[QUOTE="theone86"][QUOTE="SF_KiLLaMaN"] If you read my first post that you quoted I said that I still think the Military should punish soldiers for their crimes or get them psychological help. I just don't think the crimes should be public. You seem to be arguing against something I never said. SF_KiLLaMaN
And how do you know the soldiers are getting help if you keep it from the public? You don't, it's at the discretion of the military. In fact, that's part of what Bradley Manning leaked, that not only did military commanders know that some of their soldiers were exhibiting dangerous behavior and did nothing about it, but that they were encouraging that behavior. Covering these things up is not a solution. Military answers to the citizens of this country, its actions need to be known to the citizens of this country. There is no good reason to cover this up.
Do you really think the public could handle what goes on in war? I probably couldn't. Civilians die, it happens. The deaths shouldn't go unpunished but the government shouldn't be going public with every civilian death. I understand the whole "if we can't tell they're punishing them, how do we know they are" argument, but I really think going completely transparent would be a mistake.It doesn't matter if you can't personally take it or not, if you can't then you look away. That doesn't change the fact that the citizens of this country have a right to know about what their military is doing. The government doesn't exist to spoonfeed the citizens of this country what they want to hear, if that's become part of its existence then it doesn't deserve to exist.
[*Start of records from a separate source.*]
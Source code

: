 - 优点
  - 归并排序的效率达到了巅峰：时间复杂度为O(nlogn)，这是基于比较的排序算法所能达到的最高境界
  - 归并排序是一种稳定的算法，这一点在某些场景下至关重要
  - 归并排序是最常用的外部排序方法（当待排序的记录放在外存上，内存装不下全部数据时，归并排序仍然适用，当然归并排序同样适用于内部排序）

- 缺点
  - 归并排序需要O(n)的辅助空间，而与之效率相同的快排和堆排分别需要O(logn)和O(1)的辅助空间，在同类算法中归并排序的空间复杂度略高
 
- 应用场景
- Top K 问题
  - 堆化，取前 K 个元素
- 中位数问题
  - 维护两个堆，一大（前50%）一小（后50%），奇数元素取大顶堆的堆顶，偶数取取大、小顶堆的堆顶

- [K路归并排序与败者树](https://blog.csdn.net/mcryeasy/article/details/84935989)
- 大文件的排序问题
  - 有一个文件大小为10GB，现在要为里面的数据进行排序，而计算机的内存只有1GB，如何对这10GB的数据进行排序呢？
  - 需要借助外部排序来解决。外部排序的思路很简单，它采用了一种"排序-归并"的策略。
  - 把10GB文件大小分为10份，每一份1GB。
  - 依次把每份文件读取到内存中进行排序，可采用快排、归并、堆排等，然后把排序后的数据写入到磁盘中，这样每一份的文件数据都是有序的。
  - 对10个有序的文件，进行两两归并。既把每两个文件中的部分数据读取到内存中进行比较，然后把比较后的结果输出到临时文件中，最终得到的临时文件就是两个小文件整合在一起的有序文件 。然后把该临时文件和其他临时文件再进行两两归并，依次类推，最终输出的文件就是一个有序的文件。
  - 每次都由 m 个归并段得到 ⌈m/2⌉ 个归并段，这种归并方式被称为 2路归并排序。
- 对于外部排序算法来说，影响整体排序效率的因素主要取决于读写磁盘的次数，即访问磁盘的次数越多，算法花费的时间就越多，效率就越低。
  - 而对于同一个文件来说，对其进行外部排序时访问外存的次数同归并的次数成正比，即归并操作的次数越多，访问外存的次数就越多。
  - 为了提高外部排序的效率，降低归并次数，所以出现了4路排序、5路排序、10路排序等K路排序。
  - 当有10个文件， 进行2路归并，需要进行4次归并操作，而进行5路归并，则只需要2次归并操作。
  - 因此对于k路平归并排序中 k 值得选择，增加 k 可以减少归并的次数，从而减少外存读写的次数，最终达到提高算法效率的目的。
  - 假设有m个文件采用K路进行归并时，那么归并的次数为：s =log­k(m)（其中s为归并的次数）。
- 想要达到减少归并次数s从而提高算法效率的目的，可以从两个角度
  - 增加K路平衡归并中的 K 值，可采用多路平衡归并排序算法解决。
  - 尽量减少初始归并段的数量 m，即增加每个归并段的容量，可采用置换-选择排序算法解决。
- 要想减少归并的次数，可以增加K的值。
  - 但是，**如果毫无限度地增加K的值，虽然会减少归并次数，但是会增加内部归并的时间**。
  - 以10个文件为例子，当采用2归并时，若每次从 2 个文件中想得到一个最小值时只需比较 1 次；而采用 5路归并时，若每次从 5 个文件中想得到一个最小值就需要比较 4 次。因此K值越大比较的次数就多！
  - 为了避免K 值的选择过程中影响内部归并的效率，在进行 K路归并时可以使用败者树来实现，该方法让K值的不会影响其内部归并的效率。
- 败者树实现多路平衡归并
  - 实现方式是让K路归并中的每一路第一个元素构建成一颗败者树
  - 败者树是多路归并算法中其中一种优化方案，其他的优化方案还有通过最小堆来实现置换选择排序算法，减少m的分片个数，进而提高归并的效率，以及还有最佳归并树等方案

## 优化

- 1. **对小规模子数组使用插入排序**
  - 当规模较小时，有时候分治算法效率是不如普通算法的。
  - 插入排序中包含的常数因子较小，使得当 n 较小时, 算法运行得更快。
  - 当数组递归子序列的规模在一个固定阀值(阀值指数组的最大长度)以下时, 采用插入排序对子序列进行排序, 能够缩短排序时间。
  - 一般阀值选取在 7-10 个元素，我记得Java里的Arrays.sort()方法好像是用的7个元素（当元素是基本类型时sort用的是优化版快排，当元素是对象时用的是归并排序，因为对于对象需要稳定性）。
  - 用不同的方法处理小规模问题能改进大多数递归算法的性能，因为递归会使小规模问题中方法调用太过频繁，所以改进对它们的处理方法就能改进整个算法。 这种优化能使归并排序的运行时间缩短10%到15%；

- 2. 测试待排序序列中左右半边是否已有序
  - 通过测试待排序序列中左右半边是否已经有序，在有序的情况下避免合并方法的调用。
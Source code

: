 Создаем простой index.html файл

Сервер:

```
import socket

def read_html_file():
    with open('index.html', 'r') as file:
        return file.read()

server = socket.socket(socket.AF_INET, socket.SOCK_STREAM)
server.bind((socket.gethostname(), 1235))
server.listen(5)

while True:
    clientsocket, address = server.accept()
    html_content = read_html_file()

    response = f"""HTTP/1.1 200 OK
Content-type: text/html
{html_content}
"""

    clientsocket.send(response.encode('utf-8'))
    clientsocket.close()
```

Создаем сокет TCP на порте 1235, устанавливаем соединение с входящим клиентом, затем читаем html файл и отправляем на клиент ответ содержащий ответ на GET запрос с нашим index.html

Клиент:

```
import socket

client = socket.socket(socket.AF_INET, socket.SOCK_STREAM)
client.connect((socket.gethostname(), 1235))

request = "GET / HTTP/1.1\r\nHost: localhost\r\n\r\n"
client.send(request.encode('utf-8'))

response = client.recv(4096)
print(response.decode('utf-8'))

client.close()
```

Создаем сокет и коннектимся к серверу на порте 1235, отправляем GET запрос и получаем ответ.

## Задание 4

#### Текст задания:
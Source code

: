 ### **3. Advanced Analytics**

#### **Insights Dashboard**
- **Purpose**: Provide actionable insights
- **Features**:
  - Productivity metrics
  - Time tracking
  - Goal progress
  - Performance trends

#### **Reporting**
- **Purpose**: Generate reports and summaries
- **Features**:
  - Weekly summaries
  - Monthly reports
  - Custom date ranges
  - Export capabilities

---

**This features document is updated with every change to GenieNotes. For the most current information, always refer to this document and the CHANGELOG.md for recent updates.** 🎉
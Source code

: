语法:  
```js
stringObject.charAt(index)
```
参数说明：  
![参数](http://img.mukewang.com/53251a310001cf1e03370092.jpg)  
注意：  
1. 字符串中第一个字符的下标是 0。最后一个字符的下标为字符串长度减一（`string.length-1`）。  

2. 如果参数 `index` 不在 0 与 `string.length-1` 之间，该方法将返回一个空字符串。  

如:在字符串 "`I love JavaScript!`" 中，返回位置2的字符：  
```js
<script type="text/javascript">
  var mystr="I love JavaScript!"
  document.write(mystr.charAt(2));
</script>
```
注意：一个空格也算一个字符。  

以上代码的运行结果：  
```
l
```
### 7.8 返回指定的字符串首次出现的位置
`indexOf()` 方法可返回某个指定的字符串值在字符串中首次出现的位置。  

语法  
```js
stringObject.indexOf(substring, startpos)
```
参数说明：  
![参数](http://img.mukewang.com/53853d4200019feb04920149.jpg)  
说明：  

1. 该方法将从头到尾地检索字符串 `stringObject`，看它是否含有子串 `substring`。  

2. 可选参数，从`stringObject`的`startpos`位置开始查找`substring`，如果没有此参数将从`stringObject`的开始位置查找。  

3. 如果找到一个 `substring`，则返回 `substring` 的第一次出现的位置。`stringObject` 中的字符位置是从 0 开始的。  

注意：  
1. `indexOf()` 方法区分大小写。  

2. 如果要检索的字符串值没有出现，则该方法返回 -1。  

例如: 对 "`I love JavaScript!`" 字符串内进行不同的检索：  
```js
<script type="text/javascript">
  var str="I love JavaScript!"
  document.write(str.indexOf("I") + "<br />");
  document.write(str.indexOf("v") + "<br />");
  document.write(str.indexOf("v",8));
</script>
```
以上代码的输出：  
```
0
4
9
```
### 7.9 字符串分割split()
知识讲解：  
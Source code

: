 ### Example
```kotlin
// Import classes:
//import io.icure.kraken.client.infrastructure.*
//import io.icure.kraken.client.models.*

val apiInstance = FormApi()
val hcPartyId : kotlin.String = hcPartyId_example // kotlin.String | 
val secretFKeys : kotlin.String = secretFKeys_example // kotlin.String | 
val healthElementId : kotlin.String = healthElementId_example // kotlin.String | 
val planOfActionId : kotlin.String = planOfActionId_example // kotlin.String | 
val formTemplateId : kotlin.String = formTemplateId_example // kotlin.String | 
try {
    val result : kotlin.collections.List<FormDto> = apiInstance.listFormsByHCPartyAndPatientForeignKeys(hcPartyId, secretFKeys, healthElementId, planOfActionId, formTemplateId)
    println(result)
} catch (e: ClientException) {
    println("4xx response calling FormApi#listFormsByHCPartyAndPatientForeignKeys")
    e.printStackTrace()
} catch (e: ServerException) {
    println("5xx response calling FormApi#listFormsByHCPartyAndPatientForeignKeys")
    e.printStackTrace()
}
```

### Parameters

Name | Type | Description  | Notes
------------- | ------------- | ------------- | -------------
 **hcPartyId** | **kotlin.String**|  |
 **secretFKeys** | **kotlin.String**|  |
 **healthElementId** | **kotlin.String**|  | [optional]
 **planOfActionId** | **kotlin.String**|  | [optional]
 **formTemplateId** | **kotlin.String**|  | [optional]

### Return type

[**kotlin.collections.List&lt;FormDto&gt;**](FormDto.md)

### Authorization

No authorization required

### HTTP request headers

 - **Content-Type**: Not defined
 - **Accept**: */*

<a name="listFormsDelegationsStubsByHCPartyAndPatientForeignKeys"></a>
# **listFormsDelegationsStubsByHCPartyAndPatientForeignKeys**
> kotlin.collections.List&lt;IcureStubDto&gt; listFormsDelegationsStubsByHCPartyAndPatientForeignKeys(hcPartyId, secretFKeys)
Our government is supposed to be transparent, by the people and for the people.
If the government doesn't go public with all civilians deaths then how can we discern which ones were honset mistakes and which ones could have been prevented? Civilians die, but what Bradley Manning exposed was a situation in which opening fire at all should be called into question, in which the troops doing the firing were behiaving in a sociopathic manner, and in which military officers were hiding and encouraging such behavior. When you hide the actions of war from the people then military commanders can order their troops to kill civilians under dubious pretenses, troops can start whooping, hollering, and celebrating about gunning a bunch of civilians down, and soldiers who should be getting help aren't all because the military doesn't want to be transparent. THere are consequences for a lack of transparency, what happens to Bradley Manning will be one of many.